Голова ещё ниже, и даже брат вышел из созерцательного состояния и с беспокойством стал прислушиваться к разговору.
– Нам дают. И ещё мы сами что-то находим.
В общем, дальше последовал весьма тяжёлый разговор. В процессе его вдруг, неожиданно для себя, я сказал:
– Так, ребятки, ну-ка идите поспите у меня в шалаше. Мне нужно кое о чём подумать.
Не слушая вялых возражений, я содрал с них жалкие обноски и засунул обоих в спальник. Уж теперь проверим утверждения производителей, что внутри поверхность спальника – натуральный шёлк. А на нём, как известно, вошки да блошки чувствуют себя отвратительно, а грязь мы всегда отстираем.
Немного повозившись, дети быстро уснули. Ещё бы, сытно, тепло, безопасно. Столько новых эмоций и впечатлений, предохранительная система моментально отключила сознание от реальности. Меня же одолевали невесёлые думки.
Ах, господин Экзюпери! Величайший мудрец, единственная фраза коего повесомей многих философских трактатов. Увы, безжалостный молох войны пожрал тебя, как и миллионы других, обычных, талантливых, гениальных. Но всё же ты успел сказать своё бессмертное: «Мы в ответе за тех, кого приручили»! И ни прибавить, ни убавить.
Я всегда чувствовал, что хотел больше одного ребёнка. И чем старше становился, тем отчётливее это понимал. Сам не сподобился. Очень надеялся на сына, вот бы наделал он мне внуков да внучек… А вон как вышло. И вот теперь эти дети. Рассудок говорит: ты старый дурень, одно дело – подохнуть самому, и совсем другое – утянуть в могилу детей, доверившихся тебе. Любая твоя оплошность, любой несчастный случай – и всё… Выживать в каменном веке одному – это, в принципе, авантюра, а с детьми – авантюра втройне. Много ещё чего говорит рассудок, умного и правильного. Сердце – только одно: не бросай, и у тебя всё получится.

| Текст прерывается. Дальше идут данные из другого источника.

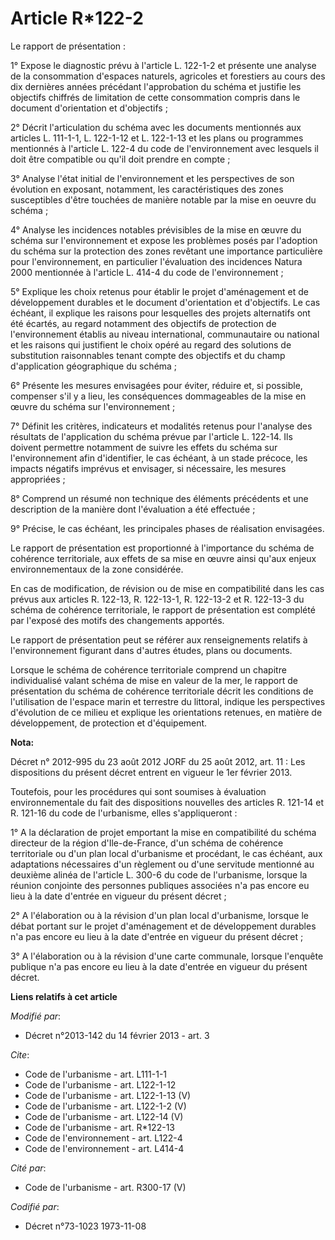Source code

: # Article R*122-2

Le rapport de présentation : 

1° Expose le diagnostic prévu à l'article L. 122-1-2 et présente une analyse de la consommation d'espaces naturels, agricoles
et forestiers au cours des dix dernières années précédant l'approbation du schéma et justifie les objectifs chiffrés de
limitation de cette consommation compris dans le document d'orientation et d'objectifs ; 

2° Décrit l'articulation du schéma avec les documents mentionnés aux articles L. 111-1-1, L. 122-1-12 et L. 122-1-13 et les
plans ou programmes mentionnés à l'article L. 122-4 du code de l'environnement avec lesquels il doit être compatible ou qu'il
doit prendre en compte ; 

3° Analyse l'état initial de l'environnement et les perspectives de son évolution en exposant, notamment, les
caractéristiques des zones susceptibles d'être touchées de manière notable par la mise en oeuvre du schéma ; 

4° Analyse les incidences notables prévisibles de la mise en œuvre du schéma sur l'environnement et expose les problèmes
posés par l'adoption du schéma sur la protection des zones revêtant une importance particulière pour l'environnement, en
particulier l'évaluation des incidences Natura 2000 mentionnée à l'article L. 414-4 du code de l'environnement ; 

5° Explique les choix retenus pour établir le projet d'aménagement et de développement durables et le document d'orientation
et d'objectifs. Le cas échéant, il explique les raisons pour lesquelles des projets alternatifs ont été écartés, au regard
notamment des objectifs de protection de l'environnement établis au niveau international, communautaire ou national et les
raisons qui justifient le choix opéré au regard des solutions de substitution raisonnables tenant compte des objectifs et du
champ d'application géographique du schéma ; 

6° Présente les mesures envisagées pour éviter, réduire et, si possible, compenser s'il y a lieu, les conséquences
dommageables de la mise en œuvre du schéma sur l'environnement ; 

7° Définit les critères, indicateurs et modalités retenus pour l'analyse des résultats de l'application du schéma prévue par
l'article L. 122-14. Ils doivent permettre notamment de suivre les effets du schéma sur l'environnement afin d'identifier, le
cas échéant, à un stade précoce, les impacts négatifs imprévus et envisager, si nécessaire, les mesures appropriées ; 

8° Comprend un résumé non technique des éléments précédents et une description de la manière dont l'évaluation a été
effectuée ; 

9° Précise, le cas échéant, les principales phases de réalisation envisagées. 

Le rapport de présentation est proportionné à l'importance du schéma de cohérence territoriale, aux effets de sa mise en
œuvre ainsi qu'aux enjeux environnementaux de la zone considérée. 

En cas de modification, de révision ou de mise en compatibilité dans les cas prévus aux articles R. 122-13, R. 122-13-1, R.
122-13-2 et R. 122-13-3 du schéma de cohérence territoriale, le rapport de présentation est complété par l'exposé des motifs
des changements apportés. 

Le rapport de présentation peut se référer aux renseignements relatifs à l'environnement figurant dans d'autres études, plans
ou documents. 

Lorsque le schéma de cohérence territoriale comprend un chapitre individualisé valant schéma de mise en valeur de la mer, le
rapport de présentation du schéma de cohérence territoriale décrit les conditions de l'utilisation de l'espace marin et
terrestre du littoral, indique les perspectives d'évolution de ce milieu et explique les orientations retenues, en matière de
développement, de protection et d'équipement.

**Nota:**

Décret n° 2012-995 du 23 août 2012 JORF du 25 août 2012, art. 11 : Les dispositions du présent décret entrent en vigueur le
1er février 2013.

Toutefois, pour les procédures qui sont soumises à évaluation environnementale du fait des dispositions nouvelles des
articles R. 121-14 et R. 121-16 du code de l'urbanisme, elles s'appliqueront :

1° A la déclaration de projet emportant la mise en compatibilité du schéma directeur de la région d'Ile-de-France, d'un
schéma de cohérence territoriale ou d'un plan local d'urbanisme et procédant, le cas échéant, aux adaptations nécessaires
d'un règlement ou d'une servitude mentionné au deuxième alinéa de l'article L. 300-6 du code de l'urbanisme, lorsque la
réunion conjointe des personnes publiques associées n'a pas encore eu lieu à la date d'entrée en vigueur du présent décret ;

2° A l'élaboration ou à la révision d'un plan local d'urbanisme, lorsque le débat portant sur le projet d'aménagement et de
développement durables n'a pas encore eu lieu à la date d'entrée en vigueur du présent décret ;

3° A l'élaboration ou à la révision d'une carte communale, lorsque l'enquête publique n'a pas encore eu lieu à la date
d'entrée en vigueur du présent décret.

**Liens relatifs à cet article**

_Modifié par_:

  - Décret n°2013-142 du 14 février 2013 - art. 3

_Cite_:

  - Code de l'urbanisme - art. L111-1-1
  - Code de l'urbanisme - art. L122-1-12
  - Code de l'urbanisme - art. L122-1-13 (V)
  - Code de l'urbanisme - art. L122-1-2 (V)
  - Code de l'urbanisme - art. L122-14 (V)
  - Code de l'urbanisme - art. R*122-13
  - Code de l'environnement - art. L122-4
  - Code de l'environnement - art. L414-4

_Cité par_:

  - Code de l'urbanisme - art. R300-17 (V)

_Codifié par_:

  - Décret n°73-1023 1973-11-08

Порассказали они мне тут о своём житье-бытье. Дети и при матери, кроме неё, конечно, никому не были нужны, а после того, как она умерла, просто чудом пережили зиму. Как только потеплело, охотник, у которого они жили с матерью, вышвырнул их на улицу. Дать бы за такое ему по голове, да, боюсь, не поймёт, за что. У нас и в двадцать первом веке детей на улицу выкидывают, а тут… Вот и побираются они от одного костра к другому. Одинокие, никому не нужные, чужие.
Я когда их раздел… мать моя, кожа да кости. Все признаки истощения. Им расти нужно, калории необходимы, а они последние запасы тела проедают! Ещё чуть-чуть – и предел прочности организма будет преодолён, начнутся болезни, которые ещё сильнее ослабят их, и всё… Смогут ли они пережить следующую зиму, если не случится чудо? На чудо они, кстати, и надеются. Мечтают, что на Большой осенней охоте повстречают людей своего племени, и они, высокие и рыжие, сильные и добрые, возьмут их к себе. Увы, доброта и щедрость, скорее всего, присутствовала лишь в рассказах матери. Именно поэтому так велико было разочарование Лисёнка, когда я сказал, что не из её племени. Чуда не случилось… Или случилось? Может, я и есть это чудо?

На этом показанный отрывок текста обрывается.